Dissertation/Thesis Abstract

Black women writers and the spatial limits of the African diaspora
by Schindler, Melissa Elisabeth, Ph.D., State University of New York at Buffalo, 2016, 243; 10163890
Abstract (Summary)

My dissertation contends that diaspora, perhaps the most visible spatial paradigm for theorizing black constructions of identity and self, is inherently limited by the historical conditions of its rise as well as the preoccupations with which it has been most closely associated.
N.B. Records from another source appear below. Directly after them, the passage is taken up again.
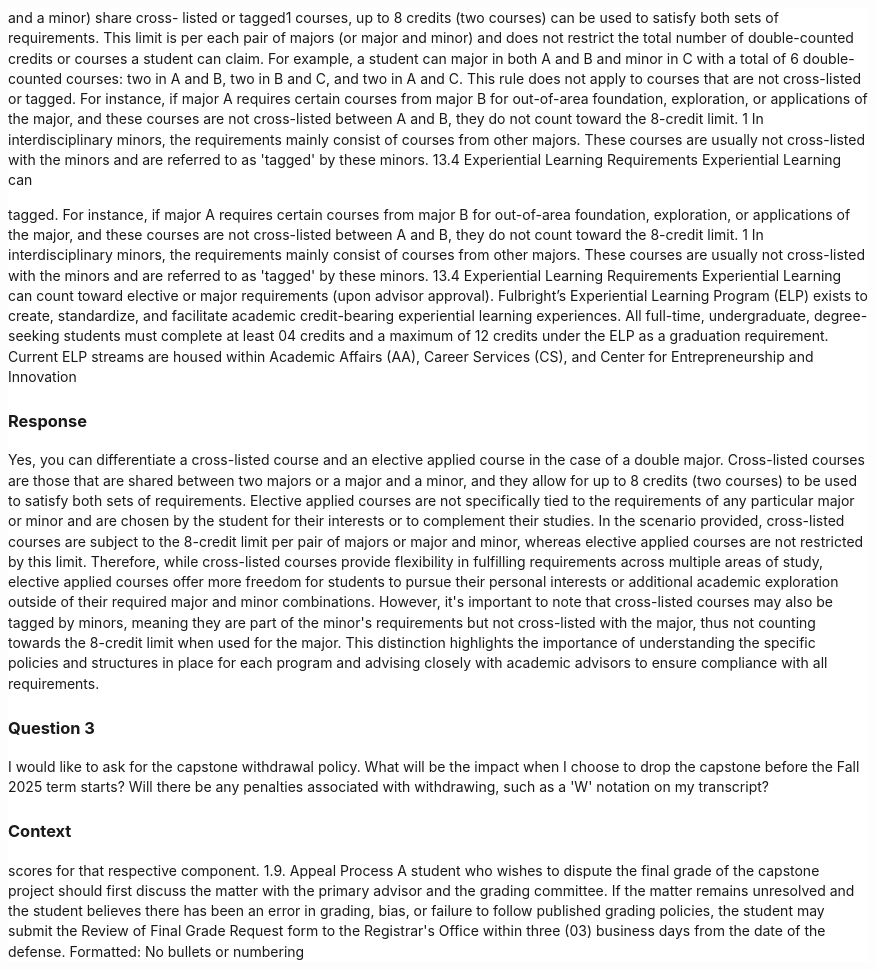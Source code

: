 and a minor) share cross- listed or tagged1 courses, up to 8 credits (two courses) can be used to satisfy both sets of requirements. This limit is per each pair of majors (or major and minor) and does not restrict the total number of double-counted credits or courses a student can claim. For example, a student can major in both A and B and minor in C with a total of 6 double-counted courses: two in A and B, two in B and C, and two in A and C. This rule does not apply to courses that are not cross-listed or tagged. For instance, if major A requires certain courses from major B for out-of-area foundation, exploration, or applications of the major, and these courses are not cross-listed between A and B, they do not count toward the 8-credit limit. 1 In interdisciplinary minors, the requirements mainly consist of courses from other majors. These courses are usually not cross-listed with the minors and are referred to as 'tagged' by these minors. 13.4  Experiential Learning Requirements Experiential Learning can

tagged. For instance, if major A requires certain courses from major B for out-of-area foundation, exploration, or applications of the major, and these courses are not cross-listed between A and B, they do not count toward the 8-credit limit. 1 In interdisciplinary minors, the requirements mainly consist of courses from other majors. These courses are usually not cross-listed with the minors and are referred to as 'tagged' by these minors. 13.4  Experiential Learning Requirements Experiential Learning can count toward elective or major requirements (upon advisor approval). Fulbright’s Experiential Learning Program (ELP) exists to create, standardize, and facilitate academic credit-bearing experiential learning experiences. All full-time, undergraduate, degree- seeking students must complete at least 04 credits and a maximum of 12 credits under the ELP as a graduation requirement. Current ELP streams are housed within Academic Affairs (AA), Career Services (CS), and Center for Entrepreneurship and Innovation

### Response
Yes, you can differentiate a cross-listed course and an elective applied course in the case of a double major. Cross-listed courses are those that are shared between two majors or a major and a minor, and they allow for up to 8 credits (two courses) to be used to satisfy both sets of requirements. Elective applied courses are not specifically tied to the requirements of any particular major or minor and are chosen by the student for their interests or to complement their studies. In the scenario provided, cross-listed courses are subject to the 8-credit limit per pair of majors or major and minor, whereas elective applied courses are not restricted by this limit. Therefore, while cross-listed courses provide flexibility in fulfilling requirements across multiple areas of study, elective applied courses offer more freedom for students to pursue their personal interests or additional academic exploration outside of their required major and minor combinations. However, it's important to note that cross-listed courses may also be tagged by minors, meaning they are part of the minor's requirements but not cross-listed with the major, thus not counting towards the 8-credit limit when used for the major. This distinction highlights the importance of understanding the specific policies and structures in place for each program and advising closely with academic advisors to ensure compliance with all requirements.

        
### Question 3
I would like to ask for the capstone withdrawal policy. What will be the impact when I choose to drop the capstone before the Fall 2025 term starts? Will there be any penalties associated with withdrawing, such as a 'W' notation on my transcript?

### Context
scores for that respective component. 1.9. Appeal Process A student who wishes to dispute the final grade of the capstone project should first discuss the matter with the primary advisor and the grading committee. If the matter remains unresolved and the student believes there has been an error in grading, bias, or failure to follow published grading policies, the student may submit the Review of Final Grade Request form to the Registrar's Office within three (03) business days from the date of the defense. Formatted:  No bullets or numbering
I propose that we expand our theoretico-spatio terms for constructions of blackness to include the space of the home, the space of the plantation and the space of the prison (what I call the space of justice). These three spaces point to literary themes, characters, and beliefs that the space of diaspora alone does not explain. Each chapter analyzes the work of three or four writers from the United States, Brazil and Mozambique. These writers include: Paulina Chiziane, Conceição Evaristo, Octavia E. Butler, Toni Morrison, Zora Neale Hurston, Carolina Maria de Jesus, Bernice McFadden, Wanda Coleman, Ifa Bayeza and Asha Bandele.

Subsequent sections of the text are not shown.